Pantheon-Reasoning-26B-A4B-1.1

An experiment in bringing reasoning capability to the Pantheon roleplay series in the shape of a Gemma 4 MoE, which is generally the only variant that doesn't take half a lifetime to train. Though Qwen 3.6 27B is a really, really smart model its writing, like any Qwen model in existence, is distinctly lackluster.

The same theory from my previous release applies: take the data that Pantheon is built on, pair it with full thinking traces, and let the model reason its way through character work — weighing tone, planning narrative beats, considering how a character would actually respond before committing to a line. Whether that meaningfully improves roleplay quality over a non-reasoning model is a question you'll hopefully be able to help me answer.

GGUF quants are available here.

New in 1.1: I really tightened down on the reasoning traces this time around, with each going through multiple QA stages to ensure they're as perfect as can be.
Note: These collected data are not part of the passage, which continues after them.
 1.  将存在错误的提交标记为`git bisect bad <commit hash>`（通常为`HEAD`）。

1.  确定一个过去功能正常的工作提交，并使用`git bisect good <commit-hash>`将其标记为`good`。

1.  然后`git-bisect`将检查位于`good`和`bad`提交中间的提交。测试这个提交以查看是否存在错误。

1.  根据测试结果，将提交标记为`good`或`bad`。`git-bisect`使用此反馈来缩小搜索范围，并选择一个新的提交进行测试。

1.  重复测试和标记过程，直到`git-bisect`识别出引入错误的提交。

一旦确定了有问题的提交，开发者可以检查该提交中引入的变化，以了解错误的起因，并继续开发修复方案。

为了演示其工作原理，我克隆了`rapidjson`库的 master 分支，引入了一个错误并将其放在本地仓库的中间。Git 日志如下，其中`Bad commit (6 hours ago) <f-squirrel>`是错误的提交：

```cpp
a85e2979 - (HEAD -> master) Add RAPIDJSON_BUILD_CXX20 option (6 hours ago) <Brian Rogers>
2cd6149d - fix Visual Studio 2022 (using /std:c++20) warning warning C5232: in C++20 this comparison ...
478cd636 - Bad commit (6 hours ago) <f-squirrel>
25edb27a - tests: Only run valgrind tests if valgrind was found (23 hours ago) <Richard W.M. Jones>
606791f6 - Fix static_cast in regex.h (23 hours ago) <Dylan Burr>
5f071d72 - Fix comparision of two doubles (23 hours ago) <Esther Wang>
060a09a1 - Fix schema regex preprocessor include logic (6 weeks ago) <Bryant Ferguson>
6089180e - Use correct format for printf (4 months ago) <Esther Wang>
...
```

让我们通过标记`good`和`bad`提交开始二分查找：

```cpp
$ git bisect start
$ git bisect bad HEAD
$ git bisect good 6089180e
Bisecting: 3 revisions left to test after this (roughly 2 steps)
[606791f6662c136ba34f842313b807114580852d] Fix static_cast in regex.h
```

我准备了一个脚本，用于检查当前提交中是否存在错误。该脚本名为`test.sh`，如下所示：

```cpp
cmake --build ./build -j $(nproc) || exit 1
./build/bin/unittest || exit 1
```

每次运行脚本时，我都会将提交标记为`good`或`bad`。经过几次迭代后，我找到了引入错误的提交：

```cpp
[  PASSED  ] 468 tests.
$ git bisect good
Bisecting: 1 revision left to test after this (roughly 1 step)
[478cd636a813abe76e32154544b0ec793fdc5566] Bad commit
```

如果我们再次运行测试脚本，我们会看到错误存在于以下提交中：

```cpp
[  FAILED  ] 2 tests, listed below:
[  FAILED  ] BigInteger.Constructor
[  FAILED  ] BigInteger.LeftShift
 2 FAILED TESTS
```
I also drastically altered the recipe to allow only the highest quality to make it through, which meant dropping the WorldSim and Tiamat datasets, with my cobbled together WorldSim data and Tiamat's highly specific style simply not meeting my personal standards.

Model details

Base model is google/gemma-4-26B-A4B-it, Gemma 4's sparse MoE variant. I took the Unsloth version since they have properly set EOS tokens, and unlike Qwen saw no need to use an abliterated version.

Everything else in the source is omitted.